Sebagai anak-anak Allah, perbuatan kita harus sesuai dengan martabat kita; dalam hal mengaku dosa juga harus demikian. Cara mengaku dosa yang mirip dengan orang membuat perhitungan itu sama sekali bukan yang dimiliki anak-anak Allah. Anak-anak Allah harus mengaku dosa dengan rela hati dan dengan di­tambah seperlima. Ketika kita minta maaf atau memberikan ganti rugi dengan ditambah seperlima, hal ini ada kebaikannya, yaitu supaya kita sadar bahwa berdosa kepada orang adalah perkara yang merugikan, sehingga lain kali kita tidak mengulanginya.

Sekarang kita meninjau ayat dalam Matius 5. Ketika Anda mempersembahkan persembahan di atas mezbah, dan teringat ada saudara yang menaruh dendam terhadap Anda, bahkan mengeluh karena Anda, maka lebih baik Anda jangan mempersembahkan persembahan itu.

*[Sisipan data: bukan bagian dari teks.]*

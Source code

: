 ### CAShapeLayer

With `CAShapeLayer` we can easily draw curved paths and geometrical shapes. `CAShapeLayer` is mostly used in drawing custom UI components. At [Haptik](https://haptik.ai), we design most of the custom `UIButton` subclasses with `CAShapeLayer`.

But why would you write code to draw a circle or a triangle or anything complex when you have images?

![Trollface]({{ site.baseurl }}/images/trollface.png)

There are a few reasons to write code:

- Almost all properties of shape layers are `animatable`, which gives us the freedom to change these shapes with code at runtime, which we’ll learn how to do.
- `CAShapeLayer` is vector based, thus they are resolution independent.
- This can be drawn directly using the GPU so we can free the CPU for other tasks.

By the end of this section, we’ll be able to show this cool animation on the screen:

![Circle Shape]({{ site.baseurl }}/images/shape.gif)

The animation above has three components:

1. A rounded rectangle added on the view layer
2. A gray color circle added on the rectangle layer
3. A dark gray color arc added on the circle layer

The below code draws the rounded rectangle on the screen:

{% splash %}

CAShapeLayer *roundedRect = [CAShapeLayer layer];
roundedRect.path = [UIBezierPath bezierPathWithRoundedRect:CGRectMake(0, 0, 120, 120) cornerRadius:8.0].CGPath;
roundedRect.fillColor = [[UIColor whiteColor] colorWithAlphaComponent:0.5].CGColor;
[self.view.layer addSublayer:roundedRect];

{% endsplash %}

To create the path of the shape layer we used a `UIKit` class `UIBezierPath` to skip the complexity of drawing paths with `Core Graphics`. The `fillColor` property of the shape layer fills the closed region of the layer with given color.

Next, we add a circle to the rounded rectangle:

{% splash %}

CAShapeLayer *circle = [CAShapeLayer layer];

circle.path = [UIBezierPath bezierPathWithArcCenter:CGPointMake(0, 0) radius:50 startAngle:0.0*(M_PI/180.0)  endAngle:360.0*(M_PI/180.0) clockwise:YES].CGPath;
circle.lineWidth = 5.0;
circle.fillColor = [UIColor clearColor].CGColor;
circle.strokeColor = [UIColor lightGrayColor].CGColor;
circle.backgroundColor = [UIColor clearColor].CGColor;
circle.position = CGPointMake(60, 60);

Memang Anda wajib mempersembah­kan persembahan kepada Allah, tetapi Anda harus “ber­damai dulu dengan saudaramu, lalu kembali untuk memper­sembahkan persembahanmu itu.” Persembahan Anda me­mang dikehendaki Allah, tetapi Anda harus berdamai dulu dengan orang lain. Kalau tidak, Anda tidak dapat memper­sembahkan persembahan di hadapan Allah.

Tuhan berkata, jika Anda memperlakukan seorang saudara dengan curang, se­hingga ia merasa tidak terima di hadapan Allah, ia akan seperti pendakwa dan lawan yang mendakwa Anda. Segeralah berdamai “… selama engkau bersama-sama dengan dia (lawanmu) di tengah jalan.” Hari ini kita semua masih berada di tengah jalan, ia masih hidup, Anda pun masih hidup; ia dan Anda bersama-sama ada di sini. Ia di tengah jalan, Anda pun di tengah jalan. Segeralah berdamai dengannya. Sebab mudah sekali tiba harinya, Anda tidak di sini, tidak ada di tengah jalan, atau ia tidak ada di sini, tidak ada di tengah jalan. Tidak ada seorang pun yang tahu, siapa yang akan pergi dulu. Tetapi waktu itu Anda sudah terlambat. Maka, ketika ia dan Anda masih di tengah jalan, sama-sama masih berada di sini, masih ada kesempatan untuk menjelas­kan, masih ada kesempatan untuk mengaku dosa, segeralah berdamai dengannya.

Di sini Tuhan bukan mengajar kita bagaimana kelak kita menerima hukuman, dilemparkan ke dalam penjara, dan bagaimana caranya keluar; semua itu bukanlah yang diperhatikan oleh Tuhan. Yang diper­hatikan oleh Tuhan ialah keharusan kita untuk ber­damai pada hari ini. Hari ini juga kita harus melunasi hutang kita, jangan menunggu sampai kelak. Lakukan­lah mumpung masih di tengah jalan. Jangan hari ini tidak dilakukan, tetapi mengharap melakukannya kelak. Tuhan justru ingin menunjukkan kepada kita, jika kita menundanya hingga kelak, itu tidak akan menguntung­kan kita, bahkan sangat merugikan.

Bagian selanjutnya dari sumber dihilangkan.